For All Mankind season 1

So, For All Mankind closed with a slightly loner-than-usual season finale that perhaps signalled that when next we see these characters they might have moved beyond the Apollo era.

Be sure to stick around for the post-credit scene for the first season finale. I really hope that signals another jump forward in the timeline, because for all that I’ve enjoyed the course of the show’s first season I’d also been mildly worried that we were going to spend forever on the alternate Apollo programme and I really want to see this show go further along the alternate timeline than that. (I did joke about Ron Moore ending the show with an appearance from a Cylon, but one commenter over at MeFi Fanfare last week posited that the show will end with the discovery of a black monolith on the lunar surface and morph into a 2001: A Space Odyssey prequel Works for me.)

The finale revealed that the first commander of the first US base on the moon wasn’t the cold-blooded murderer we’d thought he might be last week, but I do wonder whether some time in season two someone will discover evidence that the base had been visited by the enemy and our putative hero will find himself having to own up to what went down in the preparation for his rescue mission for his rescuers. Will NASA file it under “Who cares?

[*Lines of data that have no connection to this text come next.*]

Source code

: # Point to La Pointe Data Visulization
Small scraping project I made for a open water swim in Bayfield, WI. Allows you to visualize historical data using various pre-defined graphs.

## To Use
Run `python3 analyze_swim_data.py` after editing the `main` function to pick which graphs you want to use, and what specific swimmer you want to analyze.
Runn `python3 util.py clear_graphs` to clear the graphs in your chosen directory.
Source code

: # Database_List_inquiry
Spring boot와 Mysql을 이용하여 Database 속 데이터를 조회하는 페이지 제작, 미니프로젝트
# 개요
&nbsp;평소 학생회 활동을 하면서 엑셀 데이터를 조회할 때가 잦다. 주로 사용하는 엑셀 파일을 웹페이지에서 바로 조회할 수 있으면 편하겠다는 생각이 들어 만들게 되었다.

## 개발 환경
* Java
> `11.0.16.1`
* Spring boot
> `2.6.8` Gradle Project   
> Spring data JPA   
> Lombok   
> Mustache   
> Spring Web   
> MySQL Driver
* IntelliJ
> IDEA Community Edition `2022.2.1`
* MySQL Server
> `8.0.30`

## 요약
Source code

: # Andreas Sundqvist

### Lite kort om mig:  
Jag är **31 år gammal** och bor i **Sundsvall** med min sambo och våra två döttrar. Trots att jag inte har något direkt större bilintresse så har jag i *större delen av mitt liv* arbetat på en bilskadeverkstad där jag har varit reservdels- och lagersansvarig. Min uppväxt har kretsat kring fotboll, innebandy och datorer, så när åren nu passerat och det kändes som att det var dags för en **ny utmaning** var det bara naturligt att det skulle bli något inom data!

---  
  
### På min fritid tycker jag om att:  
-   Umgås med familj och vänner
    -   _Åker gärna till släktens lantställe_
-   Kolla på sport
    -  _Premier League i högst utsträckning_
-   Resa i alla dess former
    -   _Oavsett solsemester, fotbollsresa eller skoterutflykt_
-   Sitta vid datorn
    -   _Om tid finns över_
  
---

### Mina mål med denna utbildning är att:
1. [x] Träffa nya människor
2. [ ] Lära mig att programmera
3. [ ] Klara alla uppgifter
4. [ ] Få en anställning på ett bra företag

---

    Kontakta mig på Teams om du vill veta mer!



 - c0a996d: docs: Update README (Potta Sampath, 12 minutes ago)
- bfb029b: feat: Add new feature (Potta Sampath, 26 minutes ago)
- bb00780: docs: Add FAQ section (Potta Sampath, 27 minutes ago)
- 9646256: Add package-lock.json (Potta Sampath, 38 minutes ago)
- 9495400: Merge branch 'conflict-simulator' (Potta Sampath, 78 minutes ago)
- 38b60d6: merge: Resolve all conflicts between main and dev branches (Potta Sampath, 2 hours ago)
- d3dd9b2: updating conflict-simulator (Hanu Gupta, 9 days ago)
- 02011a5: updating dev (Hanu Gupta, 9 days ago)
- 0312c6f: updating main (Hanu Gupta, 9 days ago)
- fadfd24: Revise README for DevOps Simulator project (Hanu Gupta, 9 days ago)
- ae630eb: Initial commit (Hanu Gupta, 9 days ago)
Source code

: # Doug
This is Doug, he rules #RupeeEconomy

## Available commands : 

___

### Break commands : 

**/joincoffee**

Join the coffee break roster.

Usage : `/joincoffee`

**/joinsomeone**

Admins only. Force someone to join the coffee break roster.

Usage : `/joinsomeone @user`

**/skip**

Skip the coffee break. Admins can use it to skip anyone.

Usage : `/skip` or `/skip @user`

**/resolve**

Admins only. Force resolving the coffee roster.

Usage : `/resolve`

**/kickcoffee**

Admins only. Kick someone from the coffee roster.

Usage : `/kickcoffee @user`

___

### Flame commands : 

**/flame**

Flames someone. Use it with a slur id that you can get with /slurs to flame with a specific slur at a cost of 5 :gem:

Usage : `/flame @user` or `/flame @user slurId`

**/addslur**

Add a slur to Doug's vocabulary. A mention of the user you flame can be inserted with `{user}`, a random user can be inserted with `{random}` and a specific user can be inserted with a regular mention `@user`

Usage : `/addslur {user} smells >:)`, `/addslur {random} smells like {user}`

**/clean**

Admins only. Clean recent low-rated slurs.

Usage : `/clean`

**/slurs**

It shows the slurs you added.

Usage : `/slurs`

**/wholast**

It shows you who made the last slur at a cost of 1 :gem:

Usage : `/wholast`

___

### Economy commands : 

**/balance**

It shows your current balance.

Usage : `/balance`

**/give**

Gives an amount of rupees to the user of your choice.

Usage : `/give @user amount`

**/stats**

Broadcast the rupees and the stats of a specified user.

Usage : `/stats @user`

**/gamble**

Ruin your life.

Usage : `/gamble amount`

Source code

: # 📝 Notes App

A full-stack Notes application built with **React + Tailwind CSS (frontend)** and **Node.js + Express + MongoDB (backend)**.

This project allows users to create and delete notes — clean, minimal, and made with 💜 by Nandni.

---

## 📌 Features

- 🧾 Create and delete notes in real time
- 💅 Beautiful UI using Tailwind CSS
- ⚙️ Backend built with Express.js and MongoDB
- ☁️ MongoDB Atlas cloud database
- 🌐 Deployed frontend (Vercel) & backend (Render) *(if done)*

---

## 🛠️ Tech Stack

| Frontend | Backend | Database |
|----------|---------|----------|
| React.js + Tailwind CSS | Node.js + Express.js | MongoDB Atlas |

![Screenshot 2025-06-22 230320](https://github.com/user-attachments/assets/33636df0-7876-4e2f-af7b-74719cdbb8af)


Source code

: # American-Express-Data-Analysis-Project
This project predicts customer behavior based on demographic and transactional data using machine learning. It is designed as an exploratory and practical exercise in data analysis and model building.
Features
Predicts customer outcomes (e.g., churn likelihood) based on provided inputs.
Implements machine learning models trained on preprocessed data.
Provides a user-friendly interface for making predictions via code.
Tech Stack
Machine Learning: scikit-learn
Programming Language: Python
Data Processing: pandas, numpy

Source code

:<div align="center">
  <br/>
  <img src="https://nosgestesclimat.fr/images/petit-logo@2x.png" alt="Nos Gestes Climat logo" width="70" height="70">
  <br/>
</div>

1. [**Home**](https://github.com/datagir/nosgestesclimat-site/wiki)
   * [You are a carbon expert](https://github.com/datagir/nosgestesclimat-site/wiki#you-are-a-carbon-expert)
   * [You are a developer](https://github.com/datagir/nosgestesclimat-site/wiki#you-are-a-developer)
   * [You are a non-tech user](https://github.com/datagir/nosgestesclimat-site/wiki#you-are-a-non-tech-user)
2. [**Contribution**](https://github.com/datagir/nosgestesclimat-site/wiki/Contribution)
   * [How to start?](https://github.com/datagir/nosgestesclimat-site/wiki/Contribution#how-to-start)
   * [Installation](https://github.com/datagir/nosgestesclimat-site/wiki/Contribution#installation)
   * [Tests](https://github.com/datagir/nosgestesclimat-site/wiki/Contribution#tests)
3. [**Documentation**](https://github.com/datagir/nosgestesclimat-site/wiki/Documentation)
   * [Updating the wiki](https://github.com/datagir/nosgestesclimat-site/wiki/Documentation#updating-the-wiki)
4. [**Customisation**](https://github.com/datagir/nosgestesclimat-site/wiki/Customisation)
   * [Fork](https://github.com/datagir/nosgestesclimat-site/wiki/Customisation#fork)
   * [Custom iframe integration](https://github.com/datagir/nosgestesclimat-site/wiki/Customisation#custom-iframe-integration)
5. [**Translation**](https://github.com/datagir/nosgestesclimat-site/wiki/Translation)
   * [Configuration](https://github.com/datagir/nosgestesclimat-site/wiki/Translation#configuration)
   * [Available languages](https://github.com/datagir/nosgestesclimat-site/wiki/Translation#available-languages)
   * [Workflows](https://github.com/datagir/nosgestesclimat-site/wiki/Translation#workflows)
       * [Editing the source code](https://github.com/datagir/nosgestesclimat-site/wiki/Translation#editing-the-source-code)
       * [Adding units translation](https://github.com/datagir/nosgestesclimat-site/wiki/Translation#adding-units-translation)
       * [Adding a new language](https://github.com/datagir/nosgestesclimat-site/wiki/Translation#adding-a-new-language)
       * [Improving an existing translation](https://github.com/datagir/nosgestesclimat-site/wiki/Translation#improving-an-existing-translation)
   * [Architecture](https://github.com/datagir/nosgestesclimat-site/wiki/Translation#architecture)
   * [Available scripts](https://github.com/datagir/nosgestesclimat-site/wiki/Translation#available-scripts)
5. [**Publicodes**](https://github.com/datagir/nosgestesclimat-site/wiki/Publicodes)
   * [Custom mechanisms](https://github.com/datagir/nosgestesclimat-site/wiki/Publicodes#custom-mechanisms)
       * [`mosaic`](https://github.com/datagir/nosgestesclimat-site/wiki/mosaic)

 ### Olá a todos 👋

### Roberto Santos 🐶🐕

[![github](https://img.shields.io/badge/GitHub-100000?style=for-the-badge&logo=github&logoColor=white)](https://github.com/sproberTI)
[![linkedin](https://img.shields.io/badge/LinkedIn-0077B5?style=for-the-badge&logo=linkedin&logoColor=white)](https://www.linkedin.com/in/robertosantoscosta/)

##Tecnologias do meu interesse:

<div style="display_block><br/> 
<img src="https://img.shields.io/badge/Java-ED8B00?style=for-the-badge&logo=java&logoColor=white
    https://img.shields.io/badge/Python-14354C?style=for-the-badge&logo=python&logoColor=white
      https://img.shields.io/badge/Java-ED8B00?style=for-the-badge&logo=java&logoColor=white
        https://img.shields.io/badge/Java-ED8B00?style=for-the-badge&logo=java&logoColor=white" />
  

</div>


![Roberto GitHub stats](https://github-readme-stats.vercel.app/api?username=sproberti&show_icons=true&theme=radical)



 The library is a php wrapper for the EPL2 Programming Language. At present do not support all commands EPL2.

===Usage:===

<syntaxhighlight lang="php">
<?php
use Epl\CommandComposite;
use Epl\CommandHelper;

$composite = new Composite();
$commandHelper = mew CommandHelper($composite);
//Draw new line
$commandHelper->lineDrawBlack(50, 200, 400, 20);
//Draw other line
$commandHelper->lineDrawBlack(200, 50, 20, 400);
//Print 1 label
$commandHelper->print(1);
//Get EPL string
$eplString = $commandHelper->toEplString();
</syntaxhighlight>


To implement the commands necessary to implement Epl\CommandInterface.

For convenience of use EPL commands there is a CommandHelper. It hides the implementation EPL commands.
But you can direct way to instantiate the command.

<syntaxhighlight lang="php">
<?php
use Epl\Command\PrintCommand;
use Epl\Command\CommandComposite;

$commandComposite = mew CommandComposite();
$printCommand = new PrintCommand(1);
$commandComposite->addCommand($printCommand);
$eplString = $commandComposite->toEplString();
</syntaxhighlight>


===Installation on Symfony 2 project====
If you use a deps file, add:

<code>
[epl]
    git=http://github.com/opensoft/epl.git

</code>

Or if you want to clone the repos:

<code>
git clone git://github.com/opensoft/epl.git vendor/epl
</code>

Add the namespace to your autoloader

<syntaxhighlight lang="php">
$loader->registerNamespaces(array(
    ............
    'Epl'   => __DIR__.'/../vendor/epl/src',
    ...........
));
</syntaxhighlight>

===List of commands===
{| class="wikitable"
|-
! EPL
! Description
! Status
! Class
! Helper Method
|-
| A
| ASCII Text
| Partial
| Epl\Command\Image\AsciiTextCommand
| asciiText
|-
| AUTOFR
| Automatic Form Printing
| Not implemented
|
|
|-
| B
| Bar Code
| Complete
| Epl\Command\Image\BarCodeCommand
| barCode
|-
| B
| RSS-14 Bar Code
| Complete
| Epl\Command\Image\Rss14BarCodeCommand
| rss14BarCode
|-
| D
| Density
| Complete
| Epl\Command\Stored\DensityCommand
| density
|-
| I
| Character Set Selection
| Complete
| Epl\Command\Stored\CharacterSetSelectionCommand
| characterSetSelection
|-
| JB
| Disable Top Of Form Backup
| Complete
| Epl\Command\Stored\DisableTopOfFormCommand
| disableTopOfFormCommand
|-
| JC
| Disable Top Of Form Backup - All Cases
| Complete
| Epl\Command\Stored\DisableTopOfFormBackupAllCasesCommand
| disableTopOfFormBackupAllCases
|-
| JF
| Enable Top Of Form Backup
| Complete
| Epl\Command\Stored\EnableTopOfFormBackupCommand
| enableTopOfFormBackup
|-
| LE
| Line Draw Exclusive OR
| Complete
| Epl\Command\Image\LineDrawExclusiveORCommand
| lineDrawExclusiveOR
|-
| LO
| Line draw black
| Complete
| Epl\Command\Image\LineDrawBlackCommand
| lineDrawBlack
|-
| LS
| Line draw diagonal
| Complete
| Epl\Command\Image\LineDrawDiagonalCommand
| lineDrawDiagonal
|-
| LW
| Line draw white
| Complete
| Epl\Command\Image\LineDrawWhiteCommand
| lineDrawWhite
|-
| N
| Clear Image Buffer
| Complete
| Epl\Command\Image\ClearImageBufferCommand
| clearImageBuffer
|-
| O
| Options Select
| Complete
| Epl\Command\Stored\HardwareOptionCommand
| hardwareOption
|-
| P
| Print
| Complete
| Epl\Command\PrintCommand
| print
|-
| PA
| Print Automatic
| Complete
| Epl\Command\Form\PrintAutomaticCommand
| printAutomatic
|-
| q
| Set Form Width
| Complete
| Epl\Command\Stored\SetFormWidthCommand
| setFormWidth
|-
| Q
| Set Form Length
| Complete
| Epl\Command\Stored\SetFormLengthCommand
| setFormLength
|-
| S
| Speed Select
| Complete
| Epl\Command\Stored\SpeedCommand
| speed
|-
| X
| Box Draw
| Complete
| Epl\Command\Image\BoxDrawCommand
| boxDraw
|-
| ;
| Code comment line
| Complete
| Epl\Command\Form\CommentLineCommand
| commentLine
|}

It all worked out in the end (except for Deke.)” or will there be a scandal when it turns out that our hero Ed (assuming he remains in the programme and ends up, say, as head of the Astronaut Office some day) realises that he recognises Mikhail, his newly-appointed opposite number on the Soviet side?

I’d still love to know whether Ron Moore’s plan is to spend seven seasons exploring how a different timeline plays out in the lifetimes of the current characters, or whether they’re going to throw in enough time jumps that we get a picture of the ramifications of a different start to the space race. Given that we’ve spent significant time following the story of Aleida, our immigrant space enthusiast in the first season, I can’t help but wonder whether her character 1 will pop up again before long, possibly after a couple more time jumps to give her time to have a reason to be in the story again. I mean, she might just show up years later as a member of the public watching what’s going on in the space programme rather than working in it, or it might be that her story was mostly a way to reveal her father’s story and how the FBI’s efforts to enhance security were mostly pointless, but I have a feeling she’s destined to be more involved than that.

I have a feeling, just given the economics of how TV casting works and the notion that it’s risky to press the reset button and demand that audiences get used to a largely new cast in a different scenario in the next season, that they’ll stick with rolling out the story covering the near future. A show that sticks with the 1970s generation of astronauts could well be every bit as much fun as the first season has been for folks like me2 but my preference would be for a show that ends up a few hundred years hence, one that reveals that because the Russians and the Americans were working in parallel on the Moon3 they ended up customarily working together and ended up extending that practice as they fanned out into the depths of the solar system. Heretical thought: might it have made very little difference, what with all the major players being basically extensions of the military powers’ armed forces and thus somewhat disinclined to cooperate with their potential enemies?


  1. Probably recast, so we can see her all grown up, having earned her place in the space programme on the basis of her mathematical expertise post-college. She can be in her mid-thirties, ideally having a nice reunion with soon-to-retire veteran NASA Flight Director Margo Madison when Aleida arrives to start her new job. That whole illegal immigrant thing would be a problem security-check-wise, you’d imagine, but who said Aleida had to work for NASA? Perhaps she ends up emigrating to Europe in her early twenties and finds herself working on the EU’s fledgeling human space programme and gets seconded to NASA as part of the EU’s attempt to catch up. 
  2. The sort of people who recognise which characters in the show were real people and which were folks the show’s writers made up, and which technologies were in the pipeline when the Apollo programme was wound down after the key aim of beating the Soviet Union to the moon was achieved. You know, geeks. 
  3. And the Chinese, and the EU, and the Indians, and the Saudis, in time. It’s science fiction: who can say what’ll come to pass?